Limitations & Future Work¶
- BEB effectiveness depends on whether reward signals clearly indicate member quality. In environments with sparse, delayed, or highly stochastic rewards, simple Beta updates might misattribute accidental success to member quality.
- Theoretical analysis primarily focuses on TAE variance in simplified MDPs, explaining stability boundaries but not fully covering the interplay of stochastic rewards, function approximation error, and complex policy distributions.
- The cost of hypermodel(BEB) continuous index updates via VI is notably higher. Future engineering research is needed to optimize update frequencies and approximation families for large-scale systems.
- MiniGrid experiments are limited. BE-DQN has yet to be verified in Atari, continuous control, or offline RL. In offline settings, biasing toward high-reward members could amplify extrapolation error, requiring additional constraints.

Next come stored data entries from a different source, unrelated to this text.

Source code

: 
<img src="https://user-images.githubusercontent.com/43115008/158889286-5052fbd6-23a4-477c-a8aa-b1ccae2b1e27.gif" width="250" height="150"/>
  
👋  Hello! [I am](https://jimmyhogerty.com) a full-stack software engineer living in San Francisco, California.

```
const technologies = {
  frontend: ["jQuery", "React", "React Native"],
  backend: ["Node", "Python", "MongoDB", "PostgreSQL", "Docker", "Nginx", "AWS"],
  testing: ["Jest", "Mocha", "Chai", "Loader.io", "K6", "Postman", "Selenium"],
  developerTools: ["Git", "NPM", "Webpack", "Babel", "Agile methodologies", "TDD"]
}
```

- Current designs rely on binary reward updates for Beta distributions. For continuous or risk-sensitive rewards, matching likelihoods and posterior approximations should be considered.
Related Work & Insights¶
- vs Deep Ensemble / Ensemble+: Deep ensembles use multiple initializations for epistemic uncertainty, and ensemble+ adds random prior functions. This work keeps these members but changes the sampling probability from fixed uniform to reward-adaptive posterior.

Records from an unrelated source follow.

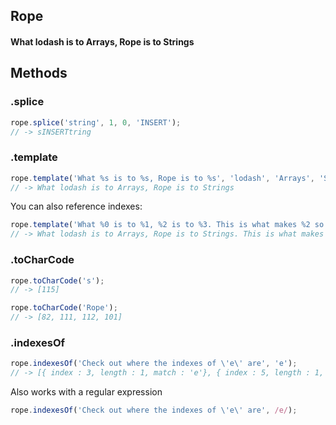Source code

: ## Rope
#### What lodash is to Arrays, Rope is to Strings

## Methods

### .splice
```javascript
rope.splice('string', 1, 0, 'INSERT');
// -> sINSERTtring
```

### .template
```javascript
rope.template('What %s is to %s, Rope is to %s', 'lodash', 'Arrays', 'Strings');
// -> What lodash is to Arrays, Rope is to Strings
```

You can also reference indexes:

```javascript
rope.template('What %0 is to %1, %2 is to %3. This is what makes %2 so powerful', 'lodash', 'Arrays', 'Rope', 'Strings');
// -> What lodash is to Arrays, Rope is to Strings. This is what makes Rope so powerful
```

### .toCharCode
```javascript
rope.toCharCode('s');
// -> [115]

rope.toCharCode('Rope');
// -> [82, 111, 112, 101]
```

### .indexesOf
```javascript
rope.indexesOf('Check out where the indexes of \'e\' are', 'e');
// -> [{ index : 3, length : 1, match : 'e'}, { index : 5, length : 1, match : 'e'}, { ... }]
```

Also works with a regular expression

```javascript
rope.indexesOf('Check out where the indexes of \'e\' are', /e/);
```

- vs Hypermodel / HyperAgent: Hypermodels use continuous indices for scalable posterior sampling. This work extends fixed Gaussian indices to learnable ones with VI updates, allowing feedback absorption.
- vs Ensemble DQN / Random Ensemble DQN: E-DQN reduces variance by averaging, while RE-DQN uses random weights for stability. BE-DQN differs by using weights adjusted by rewards via a Beta posterior.
- vs Thompson Sampling: Classic TS maintains arm reward posteriors. This work embeds TS within an ensemble to decide "which approximate posterior sample to trust," suitable for scenarios where neural posteriors are hard to maintain explicitly.
- Insight: Many ensemble methods use default aggregation or sampling rules. These rules can be treated as learnable objects. Reliable feedback signals allow calibration via Bayesian updates, bandits, or meta-learning rather than static uniform or random selection.
Rating¶
- Novelty: ⭐⭐⭐⭐☆ Incorporating index distributions into the Bayesian feedback loop is natural yet precise, providing a unified explanation for ensemble TS and DQN.
- Experimental Thoroughness: ⭐⭐⭐⭐☆ Covers synthetic bandits, real recommendations, and MiniGrid RL with cost analysis, though lacks larger RL or offline RL verification.
- Writing Quality: ⭐⭐⭐⭐☆ Clear narrative with complete algorithmic and theoretical boundaries, despite minor typos in table references.
- Value: ⭐⭐⭐⭐☆ Highly practical as a lightweight plugin for existing ensemble systems. Long-term value depends on the robustness of index posterior updates under complex rewards.